Untitled
by Keisai Eisen
- Date:
- 1825-35
- Medium:
- Source:
- Victoria and Albert Museum
Description
This untitled sheet by Keisai Eisen in the Victoria and Albert Museum, dated about 1825, falls within the most productive decade of the artist's career, the period when he was establishing himself as one of the leading designers of Edo [bijin-ga](/glossary/bijin-ga) and beginning the projects that would lead into the Kisokaido series in the following decade. The V&A holds a substantial run of Eisen prints assembled by various nineteenth- and early-twentieth-century collectors, and untitled designations in that catalogue often reflect prints separated from their original series cartouches or [surimono](/glossary/surimono) produced for private rather than commercial circulation. By the mid-1820s Eisen had developed the elongated, slightly haughty female type that would become his signature: longer necks, more deliberately angled brows, a heavier emphasis on the texture of patterned robes than on naturalistic anatomy.
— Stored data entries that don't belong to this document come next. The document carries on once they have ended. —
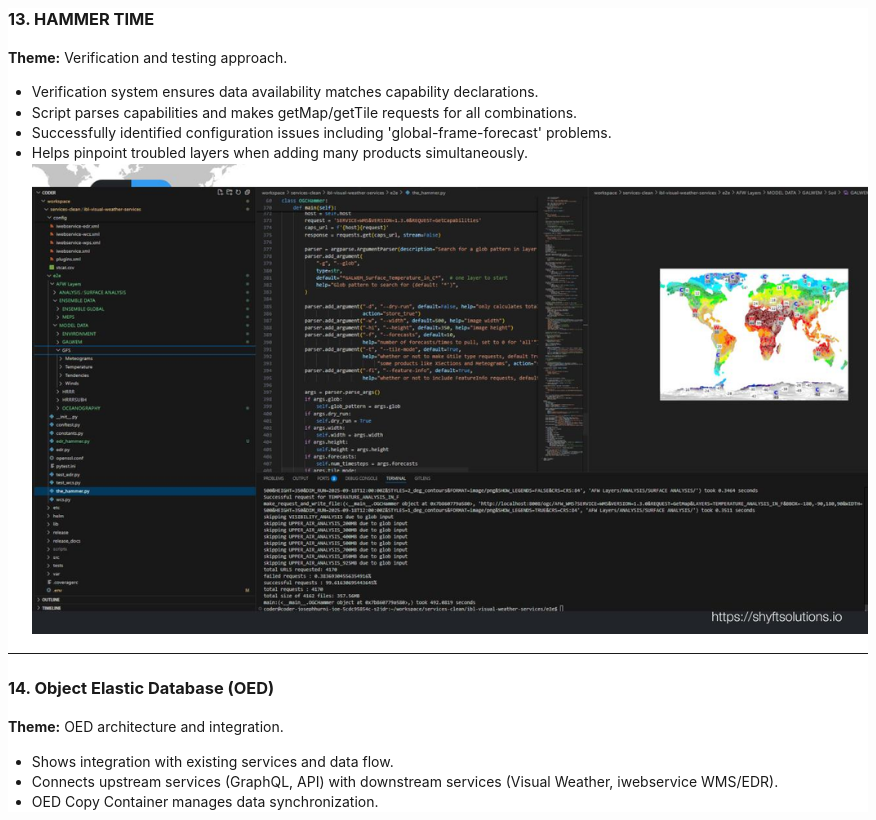 
### 13. HAMMER TIME
**Theme:** Verification and testing approach.
- Verification system ensures data availability matches capability declarations.
- Script parses capabilities and makes getMap/getTile requests for all combinations.
- Successfully identified configuration issues including 'global-frame-forecast' problems.
- Helps pinpoint troubled layers when adding many products simultaneously.
![Slide 13](slides/infra-13.jpeg)

---

### 14. Object Elastic Database (OED)
**Theme:** OED architecture and integration.
- Shows integration with existing services and data flow.
- Connects upstream services (GraphQL, API) with downstream services (Visual Weather, iwebservice WMS/EDR).
- OED Copy Container manages data synchronization.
He was working in Edo under several names, including Ikeda Eisen and Keisai, the latter inherited from his teacher Kano Hakkeisai. The print's date places it before Tenpo-era restrictions began to constrain the bijin-ga market, when full-figure portraits of named courtesans and standalone studies of fashionable women circulated freely. Eisen's prints from this period are often noted for their dense colour and the distinctive purplish-red that he favoured, a pigment that could shift unpredictably in early impressions and that has often faded in surviving examples. The V&A's untitled sheet is consistent with that profile and exemplifies the kind of mid-career work that supported Eisen's later landscape ambitions.